一将功成りて万骨枯る(いっしょうこうなりて ばんこつかる)

古来より、人は自らの教訓を言葉で残し、古人の知恵や経験を「故事成語・ことわざ」として現代に伝えてきました。

その中から、時を超えて、人生に様々な示唆を与えてくれる「故事成語・ことわざ」を独断と偏見で選んでみました。
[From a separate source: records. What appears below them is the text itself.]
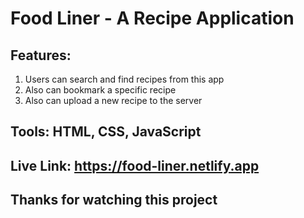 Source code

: # Food Liner - A Recipe Application

## Features:

1. Users can search and find recipes from this app
2. Also can bookmark a specific recipe
3. Also can upload a new recipe to the server

## Tools: HTML, CSS, JavaScript

## Live Link: https://food-liner.netlify.app

## Thanks for watching this project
きっとビジネスだけでなく、人生においても参考になるでしょう。

今回選んだのは、

「一将功成りて万骨枯る」

という中国 唐時代の曹松の詩「己亥歳」に由来する故事成語です。

「一将功成りて万骨枯る」とは

「一将功成りて万骨枯る」とは、

一人の将軍があげた功名の裏には、それを支える多くの兵士の犠牲があるということから「上に立つ人だけが手柄を挙げたとされ、他の人の苦労が報われないことを嘆く」意味の言葉です。

曹松の詩の原文(書き下ろし文)は、

巳亥の歳
沢国の江山 戦図に入る
生民 何の計あってか樵蘇を楽しまん
君にねがう 話る莫れ封侯の事を
一将功成って万骨枯る

となりますが、現代文に訳すなら、

豊かだった川も山も、みんな戦で荒れ果ててしまった。
民はどうやったら日々の生活を楽しめるのか。
誰かが王侯に封じられたという話は止めてくれないか。
一人の将軍が手柄を挙げた裏では幾万という人が犠牲になっているのだから。

といった感じでしょうか。

「上手くいけば自分のおかげ、失敗すれば部下のせい」という経営者や管理者を時折目にしますが、自分の成功の陰では「一将功成りて万骨枯る」ことが実際に起きていることに思いを馳せ、自分を支えてくれている人たちへの感謝の念を忘れないようにしたいものです。